▸ Items from a data source
>>

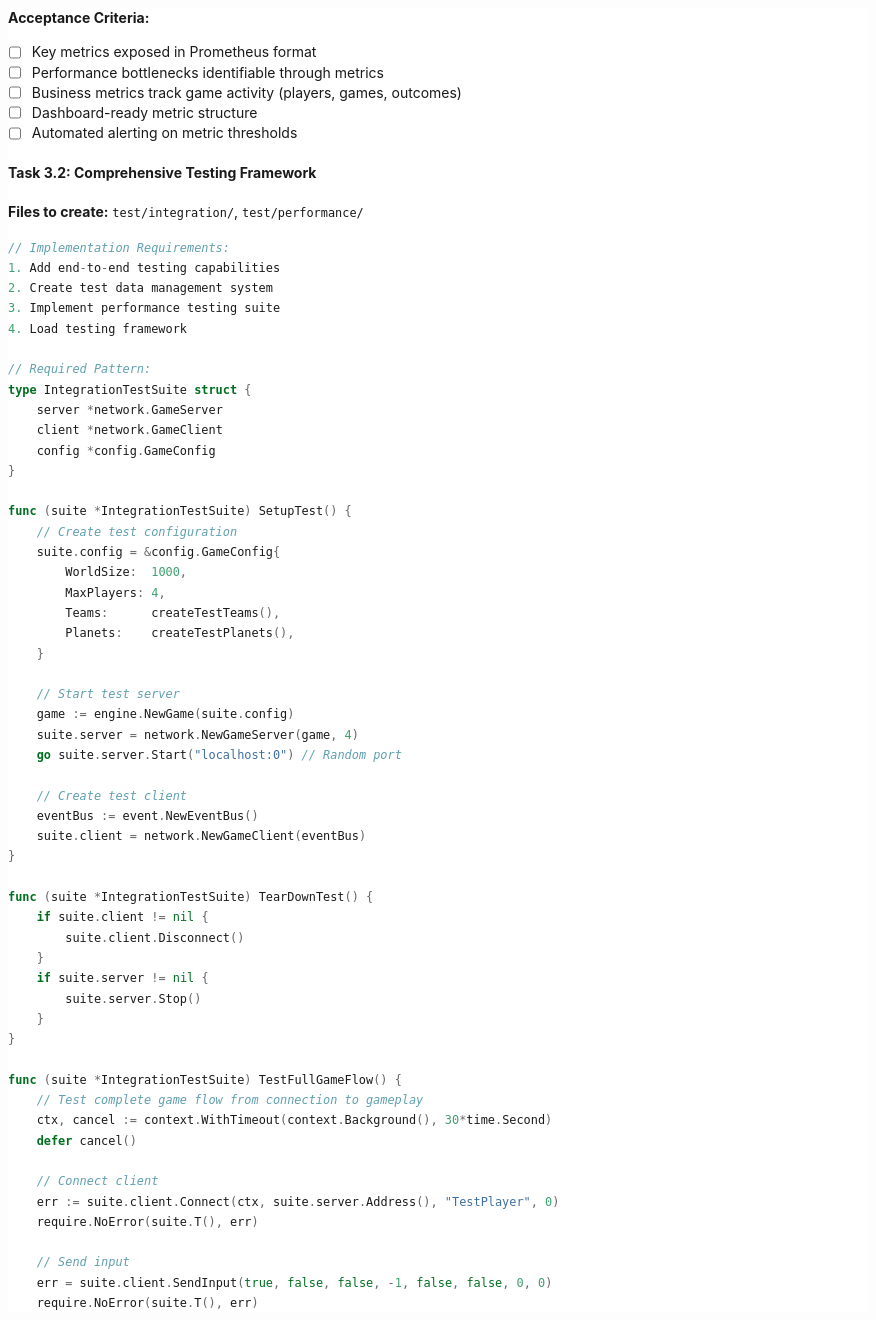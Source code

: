 **Acceptance Criteria:**
- [ ] Key metrics exposed in Prometheus format
- [ ] Performance bottlenecks identifiable through metrics
- [ ] Business metrics track game activity (players, games, outcomes)
- [ ] Dashboard-ready metric structure
- [ ] Automated alerting on metric thresholds

#### Task 3.2: Comprehensive Testing Framework
**Files to create:** `test/integration/`, `test/performance/`

```go
// Implementation Requirements:
1. Add end-to-end testing capabilities
2. Create test data management system
3. Implement performance testing suite
4. Load testing framework

// Required Pattern:
type IntegrationTestSuite struct {
    server *network.GameServer
    client *network.GameClient
    config *config.GameConfig
}

func (suite *IntegrationTestSuite) SetupTest() {
    // Create test configuration
    suite.config = &config.GameConfig{
        WorldSize:  1000,
        MaxPlayers: 4,
        Teams:      createTestTeams(),
        Planets:    createTestPlanets(),
    }
    
    // Start test server
    game := engine.NewGame(suite.config)
    suite.server = network.NewGameServer(game, 4)
    go suite.server.Start("localhost:0") // Random port
    
    // Create test client
    eventBus := event.NewEventBus()
    suite.client = network.NewGameClient(eventBus)
}

func (suite *IntegrationTestSuite) TearDownTest() {
    if suite.client != nil {
        suite.client.Disconnect()
    }
    if suite.server != nil {
        suite.server.Stop()
    }
}

func (suite *IntegrationTestSuite) TestFullGameFlow() {
    // Test complete game flow from connection to gameplay
    ctx, cancel := context.WithTimeout(context.Background(), 30*time.Second)
    defer cancel()
    
    // Connect client
    err := suite.client.Connect(ctx, suite.server.Address(), "TestPlayer", 0)
    require.NoError(suite.T(), err)
    
    // Send input
    err = suite.client.SendInput(true, false, false, -1, false, false, 0, 0)
    require.NoError(suite.T(), err)
```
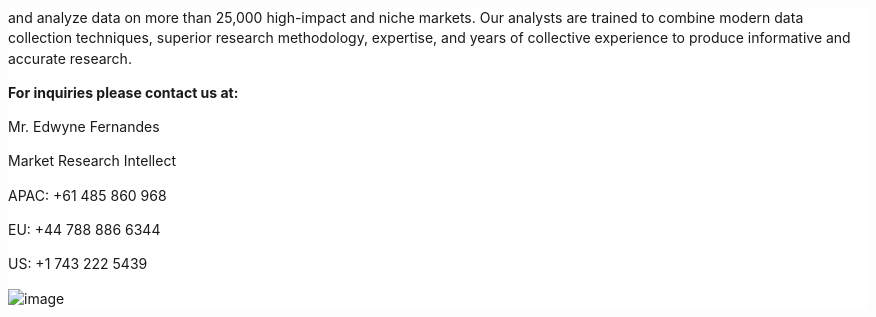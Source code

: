 and analyze data on more than 25,000 high-impact and niche markets. Our analysts are trained to combine modern data collection techniques, superior research methodology, expertise, and years of collective experience to produce informative and accurate research.</span></p><p><strong>For inquiries please contact us at:</strong></p><p>Mr. Edwyne Fernandes</p><p>Market Research Intellect</p><p>APAC: +61 485 860 968</p><p>EU: +44 788 886 6344</p><p>US: +1 743 222 5439</p>
![image](https://github.com/user-attachments/assets/461ee90e-eed2-4406-9652-08c1c8d6110c)
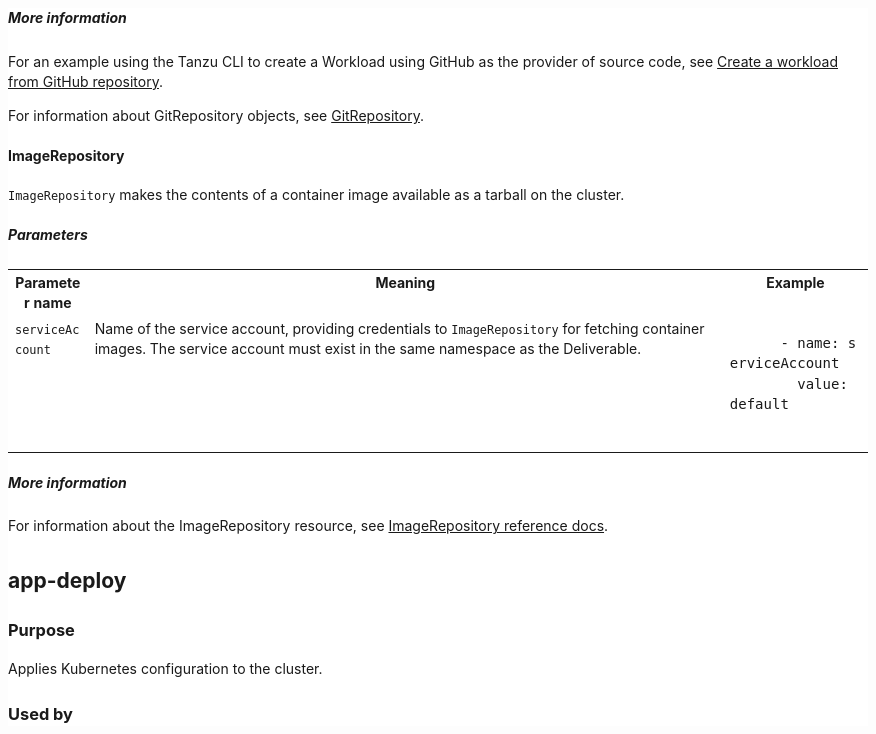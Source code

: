 ##### <a id='delivery-source-more-info'></a> More information

For an example using the Tanzu CLI to create a Workload using GitHub as the provider of source code,
see [Create a workload from GitHub repository](../cli-plugins/apps/tutorials/create-update-workload.hbs.md).

For information about GitRepository objects, see
[GitRepository](https://fluxcd.io/flux/components/source/gitrepositories/).

#### <a id='delivery-source-image-repo'></a> ImageRepository

`ImageRepository` makes the contents of a container image available as a tarball on the cluster.

##### <a id='image-repo-params'></a> Parameters

<table>
  <tr>
    <th>Parameter name</th>
    <th>Meaning</th>
    <th>Example</th>
  </tr>

  <tr>
    <td><code>serviceAccount<code></td>
    <td>
      Name of the service account, providing credentials to <code>ImageRepository</code> for fetching container images.
      The service account must exist in the same namespace as the Deliverable.
    </td>
    <td>
      <pre>
      - name: serviceAccount
        value: default
      </pre>
    </td>
  </tr>

</table>

##### <a id='image-repo-more-info'></a> More information

For information about the ImageRepository resource, see [ImageRepository reference
docs](../source-controller/reference.hbs.md#imagerepository).

## <a id='app-deploy'></a> app-deploy

### <a id='app-deploy-purpose'></a> Purpose
Applies Kubernetes configuration to the cluster.

### <a id='app-deploy-used'></a> Used by
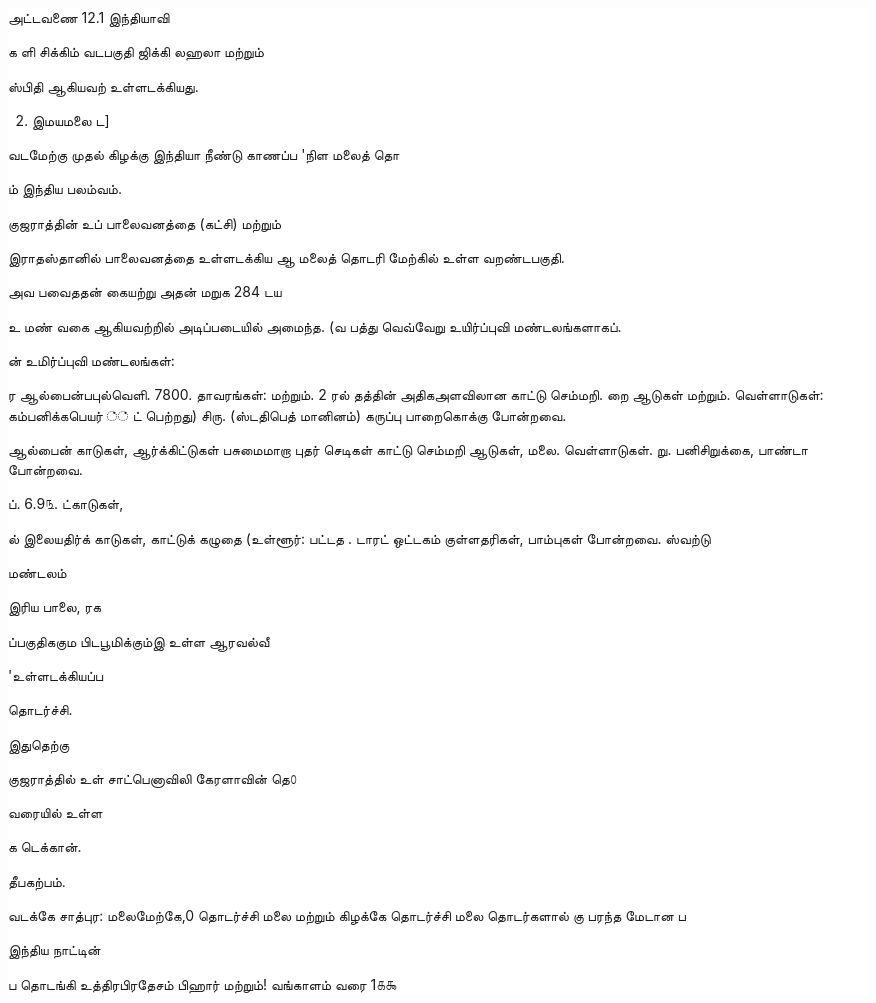அட்டவணை 12.1 இந்தியாவி

க ளி சிக்கிம்‌ வடபகுதி ஜிக்கி லஹலா மற்றும்‌

ஸ்பிதி ஆகியவற்‌ உள்ளடக்கியது.

2.  இமயமலை ட\]

வடமேற்கு முதல்‌ கிழக்கு இந்தியா நீண்டு காணப்ப 'நிள மலைத்‌ தொ

ம்‌ இந்திய பலம்வம்‌.

குஜராத்தின்‌ உப்‌ பாலைவனத்தை (கட்சி) மற்றும்‌

இராதஸ்தானில்‌ பாலைவனத்தை உள்ளடக்கிய ஆ மலைத்‌ தொடரி மேற்கில்‌ உள்ள வறண்டபகுதி.

அவ பவைததன் கையற்று அதன்‌ மறுக 284
டய

உ மண்‌ வகை ஆகியவற்றில்‌ அடிப்படையில்‌ அமைந்த. (வ பத்து வெவ்வேறு உயிர்ப்புவி மண்டலங்களாகப்‌.

ன்‌ உமிர்ப்புவி மண்டலங்கள்‌:

ர ஆல்பைன்‌பபுல்வெளி. 7800. தாவரங்கள்‌: மற்றும்‌. 2 ரல்‌ தத்தின்‌ அதிகஅளவிலான காட்டு செம்மறி. றை ஆடுகள்‌ மற்றும்‌. வெள்ளாடுகள்‌: கம்பனிக்கபெயர்‌ ்‌்‌ ட்‌ பெற்றது) சிரு. (ஸ்டதிபெத்‌ மானினம்‌) கருப்பு பாறைகொக்கு போன்றவை.

ஆல்பைன்‌ காடுகள்‌, ஆர்க்கிட்டுகள்‌ பசுமைமாறா புதர்‌ செடிகள்‌ காட்டு செம்மறி ஆடுகள்‌, மலை. வெள்ளாடுகள்‌. று. பனிசிறுக்கை, பாண்டா போன்றவை.

ப்‌. 6.9௩. ட்காடுகள்‌,

ல்‌ இலையதிர்க்‌ காடுகள்‌, காட்டுக்‌ கழுதை (உள்ளூர்‌: பட்டத . டாரட்‌ ஒட்டகம்‌ குள்ளதரிகள்‌, பாம்புகள்‌ போன்றவை.
ஸ்வற்டு

மண்டலம்‌

இரிய பாலை, ரக

ப்பகுதிககும பிடபூமிக்கும்‌இ உள்ள ஆரவல்வீ

'உள்ளடக்கியப்ப

தொடர்ச்சி.

இதுதெற்கு

குஜராத்தில்‌ உள்‌ சாட்பெனாவிலி கேரளாவின்‌ தெ௦

வரையில்‌ உள்ள

க டெக்கான்‌.

தீபகற்பம்‌.

வடக்கே சாத்புர: மலைமேற்கே,0 தொடர்ச்சி மலை மற்றும்‌ கிழக்கே தொடர்ச்சி மலை தொடர்களால்‌ கு பரந்த மேடான ப

இந்திய நாட்டின்‌

ப தொடங்கி உத்திரபிரதேசம்‌ பிஹார்‌ மற்றும்‌! வங்காளம்‌ வரை
1௧௯

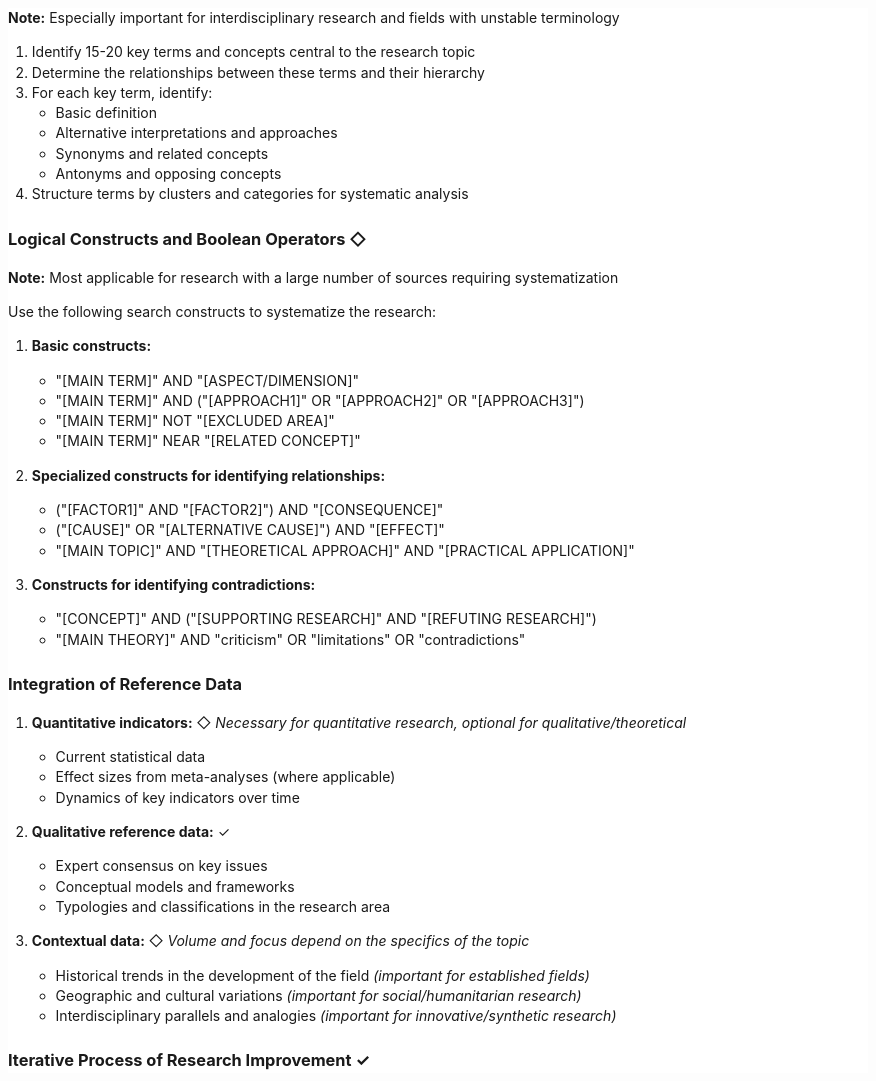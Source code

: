 **Note:** Especially important for interdisciplinary research and fields with unstable terminology

1. Identify 15-20 key terms and concepts central to the research topic  
2. Determine the relationships between these terms and their hierarchy  
3. For each key term, identify:  
   - Basic definition  
   - Alternative interpretations and approaches  
   - Synonyms and related concepts  
   - Antonyms and opposing concepts  
4. Structure terms by clusters and categories for systematic analysis

### Logical Constructs and Boolean Operators ◇

**Note:** Most applicable for research with a large number of sources requiring systematization

Use the following search constructs to systematize the research:

1. **Basic constructs:**

   - "[MAIN TERM]" AND "[ASPECT/DIMENSION]"  
   - "[MAIN TERM]" AND ("[APPROACH1]" OR "[APPROACH2]" OR "[APPROACH3]")  
   - "[MAIN TERM]" NOT "[EXCLUDED AREA]"  
   - "[MAIN TERM]" NEAR "[RELATED CONCEPT]"

2. **Specialized constructs for identifying relationships:**

   - ("[FACTOR1]" AND "[FACTOR2]") AND "[CONSEQUENCE]"  
   - ("[CAUSE]" OR "[ALTERNATIVE CAUSE]") AND "[EFFECT]"  
   - "[MAIN TOPIC]" AND "[THEORETICAL APPROACH]" AND "[PRACTICAL APPLICATION]"

3. **Constructs for identifying contradictions:**  

   - "[CONCEPT]" AND ("[SUPPORTING RESEARCH]" AND "[REFUTING RESEARCH]")  
   - "[MAIN THEORY]" AND "criticism" OR "limitations" OR "contradictions"

### Integration of Reference Data

1. **Quantitative indicators:** ◇ *Necessary for quantitative research, optional for qualitative/theoretical*  

   - Current statistical data  
   - Effect sizes from meta-analyses (where applicable)  
   - Dynamics of key indicators over time

2. **Qualitative reference data:** ✓  

   - Expert consensus on key issues  
   - Conceptual models and frameworks  
   - Typologies and classifications in the research area

3. **Contextual data:** ◇ *Volume and focus depend on the specifics of the topic*  

   - Historical trends in the development of the field *(important for established fields)*  
   - Geographic and cultural variations *(important for social/humanitarian research)*  
   - Interdisciplinary parallels and analogies *(important for innovative/synthetic research)*

### Iterative Process of Research Improvement ✓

<<

▸ Task
Lines holding the word "applicable" should be copied from the entries above.

▸ Solution for this problem
**Note:** Most applicable for research with a large number of sources requiring systematization
   - Effect sizes from meta-analyses (where applicable)  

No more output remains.